In [1]:
import torch
from transformers import PegasusForConditionalGeneration, PegasusTokenizer

In [2]:
# Create tokenizer
tokenizer = PegasusTokenizer.from_pretrained("google/pegasus-xsum")

In [3]:
model = PegasusForConditionalGeneration.from_pretrained("google/pegasus-xsum")

Some weights of PegasusForConditionalGeneration were not initialized from the model checkpoint at google/pegasus-xsum and are newly initialized: ['model.decoder.embed_positions.weight', 'model.encoder.embed_positions.weight']
You should probably TRAIN this model on a down-stream task to be able to use it for predictions and inference.


In [4]:
text = """
A recurrent neural network (RNN) is one of the two broad types of artificial neural network, characterized by direction of the flow of information between its layers. In contrast to the uni-directional feedforward neural network, it is a bi-directional artificial neural network, meaning that it allows the output from some nodes to affect subsequent input to the same nodes. Their ability to use internal state (memory) to process arbitrary sequences of inputs[1][2][3] makes them applicable to tasks such as unsegmented, connected handwriting recognition[4] or speech recognition.[5][6] The term "recurrent neural network" is used to refer to the class of networks with an infinite impulse response, whereas "convolutional neural network" refers to the class of finite impulse response. Both classes of networks exhibit temporal dynamic behavior.[7] A finite impulse recurrent network is a directed acyclic graph that can be unrolled and replaced with a strictly feedforward neural network, while an infinite impulse recurrent network is a directed cyclic graph that cannot be unrolled.

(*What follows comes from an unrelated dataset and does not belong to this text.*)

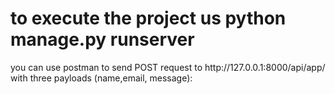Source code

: <h1>to execute the project us python manage.py runserver</h1>
<p>you can use postman to send POST request to http://127.0.0.1:8000/api/app/ with three payloads (name,email, message):</p>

Additional stored states and the storage under direct control by the network can be added to both infinite-impulse and finite-impulse networks. Another network or graph can also replace the storage if that incorporates time delays or has feedback loops. Such controlled states are referred to as gated states or gated memory and are part of long short-term memory networks (LSTMs) and gated recurrent units. This is also called Feedback Neural Network (FNN). Recurrent neural networks are theoretically Turing complete and can run arbitrary programs to process arbitrary sequences of inputs.[8]
"""

In [5]:
tokens = tokenizer(text, truncation=True, padding="longest", return_tensors="pt")

In [6]:
summary = model.generate(**tokens)

In [7]:
summary

tensor([[    0,   202, 27441, 14849,   952,   117,   114,  6989,   121, 37390,
          4958, 14849,   952,   108,  2050,   120,   126,   871,   109,  2940,
           135,   181, 11406,   112,  2384,  5751,  3196,   112,   109,   310,
         11406,   107,     1]])

In [8]:
print(tokenizer.decode(summary[0]))

<pad>A recurrent neural network is a bi-directional artificial neural network, meaning that it allows the output from some nodes to affect subsequent input to the same nodes.</s>


In [9]:
type(tokens['input_ids'])

torch.Tensor

In [10]:
len(tokens['input_ids'][0])

325

In [11]:
text = "Hello and this is some text. And"

In [12]:
test_tokens = tokenizer(text,  truncation=True, padding="longest", return_tensors="pt")

In [13]:
len(test_tokens['input_ids'][0])

9

In [14]:
test_tokens['input_ids'][0]

tensor([8087,  111,  136,  117,  181, 1352,  107,  325,    1])

In [15]:
print(tokenizer.max_len_single_sentence)

511


In [16]:
import re

def count_words_and_punctuation(text):
    # Define the regex pattern for words (considering words as sequences of alphanumeric characters)
    word_pattern = r'\b\w+\b'
    # Define the regex pattern for punctuation marks (common punctuation marks)
    punctuation_pattern = r'[.,!?;:()\'"-]'

    # Find all words using the word pattern
    words = re.findall(word_pattern, text)
    # Find all punctuation marks using the punctuation pattern
    punctuation_marks = re.findall(punctuation_pattern, text)

    # Count the number of words and punctuation marks
    word_count = len(words)
    punctuation_count = len(punctuation_marks)

    return word_count, punctuation_count


In [23]:
test = "This sentence is. six words only"

In [24]:
word_count, punct_count = count_words_and_punctuation(test)

In [25]:
max_len = 3

In [26]:
word_count / max_len

2.0

In [29]:
def split_text_equal_words(text):
    word_pattern = r'\b\w+\b'
    
    elements = re.findall(word_pattern, text)
    
    total_elements = len(elements)
    half_elements = total_elements // 2
    
    running_count = 0
    split_index = 0
    
    for match in re.finditer(word_pattern, text):
        running_count += 1
        if running_count >= half_elements:
            split_index = match.end()
            break
    
    part1 = text[:split_index]
    part2 = text[split_index:]
    
    return part1, part2